SNCF : la réforme des retraites plus coûteuse que prévue

L'ancien ministre du Travail, Xavier Bertrand, a fait adopter en 2008 une réforme des retraites des cheminots

L'ancien ministre du Travail, Xavier Bertrand, a fait adopter en 2008 une réforme des retraites des cheminots - -

Alors que le président de la SNCF annonce son intention de recruter 40 000 personnes d'ici 2017, la Cour des comptes met en doute la solidité financière du régime spécial de retraite des cheminots pourtant réformé en 2008 et 2011.

Voilà un sujet qui n'a pas été médiatisé ce week-end du 22 septembre, par Guillaume Pépy, le président de la SNCF, lors du séminaire de l'entreprise publique à Berlin: l'avenir du régime spécial de retraite des cheminots.

Normal puisque, officiellement, il n'y a plus de sujet. Ce régime très généreux, mais très déficitaire, a été réformé une première fois en juin 2008, en même temps que celui de la RATP, par un décret préparé par Xavier Bertrand, alors ministre du Travail du gouvernement Fillon. Un second décret de novembre 2011 a introduit certaines dispositions de la grande réforme des retraites défendue par Eric Woerth en 2010.

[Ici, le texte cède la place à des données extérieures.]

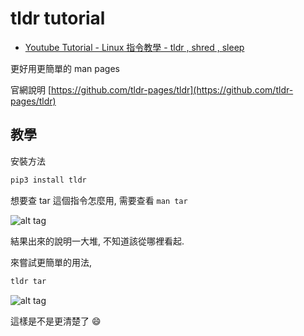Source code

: # tldr tutorial

* [Youtube Tutorial - Linux 指令教學 - tldr , shred , sleep](https://youtu.be/RqI-DF1I8R0?t=24)

更好用更簡單的 man pages

官網說明 [https://github.com/tldr-pages/tldr](https://github.com/tldr-pages/tldr)

## 教學

安裝方法

```cmd
pip3 install tldr
```

想要查 tar 這個指令怎麼用, 需要查看 `man tar`

![alt tag](https://i.imgur.com/Ny6a9AJ.png)

結果出來的說明一大堆, 不知道該從哪裡看起.

來嘗試更簡單的用法,

```cmd
tldr tar
```

![alt tag](https://i.imgur.com/Grm5xpC.png)

這樣是不是更清楚了 :smile:
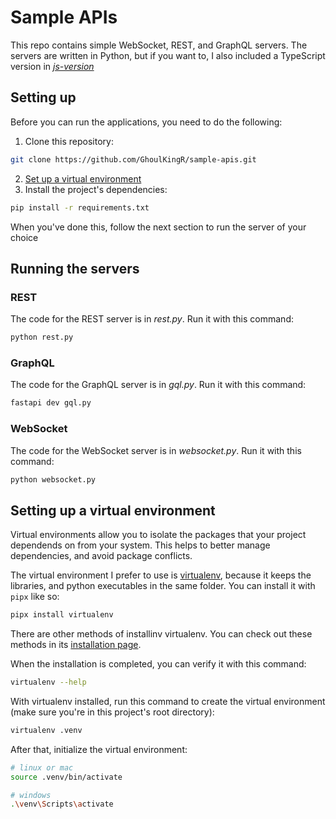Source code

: # Sample APIs
This repo contains simple WebSocket, REST, and GraphQL servers. The servers are written in Python, but if you want to, I also included a TypeScript version in [*js-version*](/js-version/)

## Setting up
Before you can run the applications, you need to do the following:
1. Clone this repository:
```bash
git clone https://github.com/GhoulKingR/sample-apis.git
```
2. [Set up a virtual environment](#setting-up-a-virtual-environment)
3. Install the project's dependencies:
```bash
pip install -r requirements.txt
```

When you've done this, follow the next section to run the server of your choice

## Running the servers
### REST
The code for the REST server is in *rest.py*. Run it with this command:
```bash
python rest.py
```

### GraphQL
The code for the GraphQL server is in *gql.py*. Run it with this command:
```bash
fastapi dev gql.py
```

### WebSocket
The code for the WebSocket server is in *websocket.py*. Run it with this command:
```bash
python websocket.py
```

## Setting up a virtual environment

Virtual environments allow you to isolate the packages that your project dependends on from your system. This helps to better manage dependencies, and avoid package conflicts.

The virtual environment I prefer to use is [virtualenv](https://virtualenv.pypa.io/en/latest/index.html), because it keeps the libraries, and python executables in the same folder. You can install it with `pipx` like so:
```bash
pipx install virtualenv
```

There are other methods of installinv virtualenv. You can check out these methods in its [installation page](https://virtualenv.pypa.io/en/latest/installation.html).

When the installation is completed, you can verify it with this command:
```bash
virtualenv --help
```

With virtualenv installed, run this command to create the virtual environment (make sure you're in this project's root directory):
```bash
virtualenv .venv
```

After that, initialize the virtual environment:
```bash
# linux or mac
source .venv/bin/activate

# windows
.\venv\Scripts\activate
```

Convergence avec les fonctionnaires

Plutôt que d'aligner le régime des cheminots sur celui, beaucoup moins intéressant des salariés du privé, le gouvernement Fillon a décidé pour des raisons politiques de le faire converger sur celui des fonctionnaires d'ici à 2017. Il a ainsi voulu éviter un nouveau conflit social comme celui de l'hiver 1995.

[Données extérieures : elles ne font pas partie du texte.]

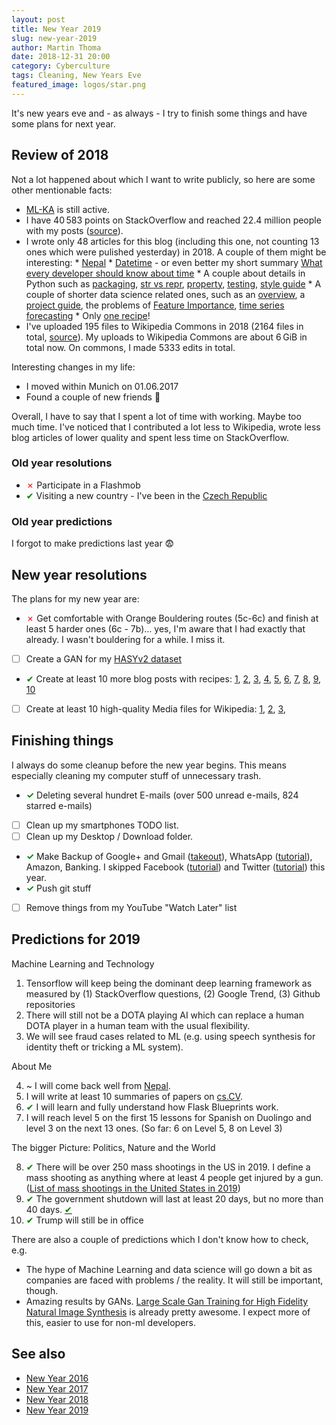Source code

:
 ```yaml
---
layout: post
title: New Year 2019
slug: new-year-2019
author: Martin Thoma
date: 2018-12-31 20:00
category: Cyberculture
tags: Cleaning, New Years Eve
featured_image: logos/star.png
---
```


It's new years eve and - as always - I try to finish some things and have some
plans for next year.


## Review of 2018

Not a lot happened about which I want to write publicly, so here are some other
mentionable facts:

* [ML-KA](https://ml-ka.de/) is still active.
* I have 40&thinsp;583&nbsp;points on StackOverflow and reached 22.4&nbsp;million people
  with my posts ([source](http://stackoverflow.com/users/562769/martin-thoma)).
* I wrote only 48&nbsp;articles for this blog (including this one, not counting 13 ones which were pulished yesterday) in 2018. A couple
  of them might be interesting:
      * [Nepal](https://martin-thoma.com/nepal)
      * [Datetime](https://martin-thoma.com/datetime/) - or even better my short summary [What every developer should know about time](https://zenodo.org/record/1443533)
      * A couple about details in Python such as [packaging](https://martin-thoma.com/python-projects/), [str vs repr](https://martin-thoma.com/str-vs-repr/), [property](https://martin-thoma.com/python-property/), [testing](https://martin-thoma.com/testing-python-code/), [style guide](https://martin-thoma.com/python-style-guide/)
      * A couple of shorter data science related ones, such as an [overview](https://martin-thoma.com/data-science/), a [project guide](https://martin-thoma.com/ds-project-guide/), the problems of [Feature Importance](https://martin-thoma.com/feature-importance/), [time series forecasting](https://martin-thoma.com/forecasting/)
      * Only [one recipe](https://martin-thoma.com/bala-bala/)!
* I've uploaded 195&nbsp;files to Wikipedia Commons in 2018 (2164 files in total, <a href="http://tools.wmflabs.org/ptools/uploadsum.php?user=MartinThoma">source</a>). My uploads to Wikipedia Commons
  are about 6&thinsp;GiB in total now. On commons, I made 5333&nbsp;edits in total.

Interesting changes in my life:

* I moved within Munich on 01.06.2017
* Found a couple of new friends 🙂

Overall, I have to say that I spent a lot of time with working. Maybe too much
time. I've noticed that I contributed a lot less to Wikipedia, wrote less blog
articles of lower quality and spent less time on StackOverflow.


### Old year resolutions

* <span style="color:red;">&#x2717;</span> Participate in a Flashmob
* <span style="color:green;">&#x2714;</span> Visiting a new country - I've been in the [Czech Republic](https://martin-thoma.com/prague/)


### Old year predictions

I forgot to make predictions last year 😨


## New year resolutions

The plans for my new year are:

* <span style="color:red;">&#x2717;</span> Get comfortable with Orange Bouldering routes (5c-6c) and finish at least
      5 harder ones (6c - 7b)… yes, I'm aware that I had exactly that already.
      I wasn't bouldering for a while. I miss it.
* [ ] Create a GAN for my [HASYv2 dataset](https://arxiv.org/a/thoma_m_1.html)
* <span style="color:green;">&#x2714;</span> Create at least 10 more blog posts with recipes: [1](https://martin-thoma.com/pho/), [2](https://martin-thoma.com/siomay-ayam/), [3](https://martin-thoma.com/vegetable-curry/), [4](https://martin-thoma.com/sandwich/), [5](https://martin-thoma.com/lasagne/), [6](https://martin-thoma.com/shrimps-and-tofu/), [7](https://martin-thoma.com/apple-pancakes/), [8](https://martin-thoma.com/semmelknoedel/), [9](https://martin-thoma.com/carrot-soup), [10](https://martin-thoma.com/cantuccini/)
* [ ] Create at least 10 high-quality Media files for Wikipedia: [1](https://de.wikipedia.org/wiki/Datei:Trigonomatric-functions.svg),
      [2](https://commons.wikimedia.org/wiki/File:2d-chi-squared-pdf.svg),
      [3](https://commons.wikimedia.org/wiki/File:2d-chi-squared-cdf.svg),


## Finishing things

I always do some cleanup before the new year begins. This means especially
cleaning my computer stuff of unnecessary trash.

* <span style="color:green;font-weight:bold;">✓</span> Deleting several hundret E-mails (over 500 unread e-mails, 824 starred e-mails)
* [ ] Clean up my smartphones TODO list.
* [ ] Clean up my Desktop / Download folder.
* <span style="color:green;font-weight:bold;">✓</span> Make Backup of Google+ and Gmail ([takeout](https://takeout.google.com/settings/takeout)), WhatsApp ([tutorial](https://www.whatsapp.com/faq/en/android/23756533)), Amazon, Banking. I skipped Facebook ([tutorial](https://www.facebook.com/help/131112897028467)) and Twitter ([tutorial](https://support.twitter.com/articles/20170320)) this year.
* <span style="color:green;font-weight:bold;">✓</span> Push git stuff
* [ ] Remove things from my YouTube "Watch Later" list


## Predictions for 2019

Machine Learning and Technology

1. Tensorflow will keep being the dominant deep learning framework as measured
   by (1) StackOverflow questions, (2) Google Trend, (3) Github repositories
2. There will still not be a DOTA playing AI which can replace a human DOTA
   player in a human team with the usual flexibility.
3. We will see fraud cases related to ML (e.g. using speech synthesis for identity theft or tricking a ML system).


About Me

4. ~ I will come back well from [Nepal](https://martin-thoma.com/nepal).
5. I will write at least 10 summaries of papers on [cs.CV](https://arxiv.org/list/cs.CV/recent).
6. <span style="color:green;">&#x2714;</span> I will learn and fully understand how Flask Blueprints work.
7. I will reach level 5 on the first 15 lessons for Spanish on Duolingo and
   level 3 on the next 13 ones. (So far: 6 on Level 5, 8 on Level 3)


The bigger Picture: Politics, Nature and the World

8. <span style="color:green;" title="The 250th happend 2nd of August already.">&#x2714;</span> There will be over 250 mass shootings in the US in 2019. I define a mass
   shooting as anything where at least 4 people get injured by a gun. ([List of mass shootings in the United States in 2019](https://en.wikipedia.org/wiki/List_of_mass_shootings_in_the_United_States_in_2019))
9. <span style="color:green;" title="35 days it was">&#x2714;</span> The government shutdown will last at least 20 days, but no more than 40 days. <a href="https://en.wikipedia.org/wiki/2018%E2%80%9319_United_States_federal_government_shutdown"><span style="color:green;">&#x2714;</span></a>
10. <span style="color:green;" title="Impeachment started, but he still is in office">&#x2714;</span> Trump will still be in office


There are also a couple of predictions which I don't know how to check, e.g.

* The hype of Machine Learning and data science will go down a bit as companies
  are faced with problems / the reality. It will still be important, though.
* Amazing results by GANs. [Large Scale Gan Training for High Fidelity Natural Image Synthesis](https://arxiv.org/pdf/1809.11096.pdf) is already pretty awesome. I expect more of this, easier to use for non-ml developers.


## See also

* [New Year 2016](https://martin-thoma.com/new-year-2016)
* [New Year 2017](https://martin-thoma.com/new-year-2017)
* [New Year 2018](https://martin-thoma.com/new-year-2018)
* [New Year 2019](https://martin-thoma.com/new-year-2019)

Augmentation du taux de cotisations, léger allongement de la durée de cotisation, revalorisation moins favorable des pensions tous les ans... les cheminots ont effectivement perdu un certain nombre d'avantages liés à l'existence de leur "régime maison" (voir encadré).

Compensations généreuses

Mais pour faire "passer la pilule" de la réforme auprès des cheminots et de leurs syndicats, le gouvernement Fillon a prévu des compensations. Ce sont elles que la Cour des comptes pointe dans son dernier rapport sur la sécurité sociale du 12 septembre dernier.

De nouveaux échelons attribués automatiquement selon l'ancienneté ont ainsi été créés, permettant des augmentations de salaires et donc une retraite plus élevée (puisqu'elle reste calculée sur les six derniers mois contre 25 ans dans le privé).

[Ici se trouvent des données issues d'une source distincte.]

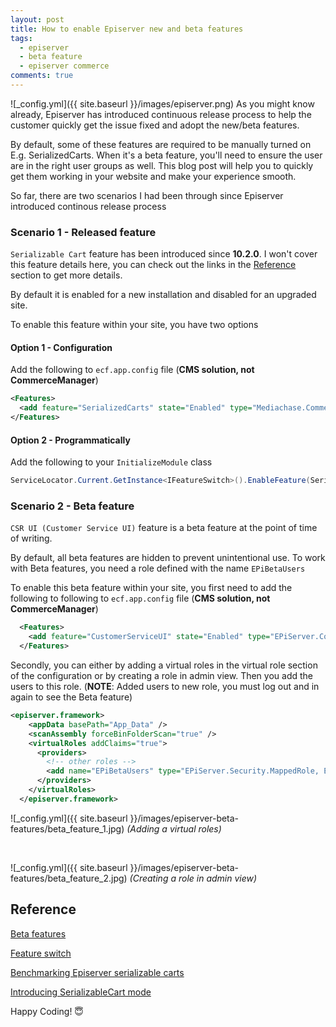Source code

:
 ```yaml
---
layout: post
title: How to enable Episerver new and beta features
tags:
  - episerver
  - beta feature
  - episerver commerce
comments: true
---
```


![_config.yml]({{ site.baseurl }}/images/episerver.png)
As you might know already, Episerver has introduced continuous release process to help the customer quickly get the issue fixed and adopt the new/beta features.

By default, some of these features are required to be manually turned on E.g. SerializedCarts. When it's a beta feature, you'll need to ensure the user are in the right user groups as well. This blog post will help you to quickly get them working in your website and make your experience smooth.


So far, there are two scenarios I had been through since Episerver introduced continous release process

### Scenario 1 - Released feature


`Serializable Cart` feature has been introduced since **10.2.0**. I won't cover this feature details here, you can check out the links in the [Reference](#Reference) section to get more details. 

By default it is enabled for a new installation and disabled for an upgraded site. 

To enable this feature within your site, you have two options 

#### Option 1 - Configuration

Add the following to `ecf.app.config` file (**CMS solution, not CommerceManager**)

```xml
<Features>
  <add feature="SerializedCarts" state="Enabled" type="Mediachase.Commerce.Core.Features.SerializedCarts,Mediachase.Commerce" />
</Features>
```
#### Option 2 - Programmatically

Add the following to your `InitializeModule` class

```c#
ServiceLocator.Current.GetInstance<IFeatureSwitch>().EnableFeature(SerializedCarts.FeatureSerializedCarts);
```

### Scenario 2 - Beta feature

`CSR UI (Customer Service UI)` feature is a beta feature at the point of time of writing.

By default, all beta features are hidden to prevent unintentional use. To work with Beta features, you need a role defined with the name `EPiBetaUsers`


To enable this beta feature within your site, you first need to add the following to following to `ecf.app.config` file (**CMS solution, not CommerceManager**)

```xml
  <Features>
    <add feature="CustomerServiceUI" state="Enabled" type="EPiServer.Commerce.UI.CustomerService.Features.CustomerServiceUI, EPiServer.Commerce.UI.CustomerService" />
  </Features>
  ```

Secondly, you can either by adding a virtual roles in the virtual role section of the configuration or by creating a role in admin view. Then you add the users to this role. (**NOTE**: Added users to new role, you must log out and in again to see the Beta feature)


```xml
<episerver.framework>
    <appData basePath="App_Data" />
    <scanAssembly forceBinFolderScan="true" />
    <virtualRoles addClaims="true">
      <providers>
        <!-- other roles -->
        <add name="EPiBetaUsers" type="EPiServer.Security.MappedRole, EPiServer.Framework" roles="WebAdmins, Administrators" mode="Any" />
      </providers>
    </virtualRoles>   
  </episerver.framework>
```

![_config.yml]({{ site.baseurl }}/images/episerver-beta-features/beta_feature_1.jpg)
_(Adding a virtual roles)_

<br/>

![_config.yml]({{ site.baseurl }}/images/episerver-beta-features/beta_feature_2.jpg)
_(Creating a role in admin view)_

## Reference

[Beta features](https://world.episerver.com/documentation/Items/Installation-Instructions/beta-features/)

[Feature switch](https://world.episerver.com/documentation/developer-guides/commerce/configuration/feature-switch2/)

[Benchmarking Episerver serializable carts](https://world.episerver.com/blogs/andreas-j/dates/2017/6/benchmarking-episerver-serializable-carts2/)


[Introducing SerializableCart mode](https://world.episerver.com/blogs/Son-Do/Dates/2017/1/introduce-serializablecart-mode/)


Happy Coding! 😇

Coût de la mesure : 503 millions d'euros supplémentaires sur la période 2008-2018 pour la SNCF selon la Cour des comptes. D'autres majorations salariales ont été accordées aux cheminots, représentant 253 millions pour la même période, note la Cour des comptes. Plusieurs primes ont également été intégrées dans le calcul des pensions, augmentant de 787 millions le poids des pensions payées par la SNCF.

Bilan de la réforme incertain

L'objectif du gouvernement était de rééquilibrer financièrement un régime dans lequel 162 000 cheminots en activité cotisent pour... 288 000 retraités.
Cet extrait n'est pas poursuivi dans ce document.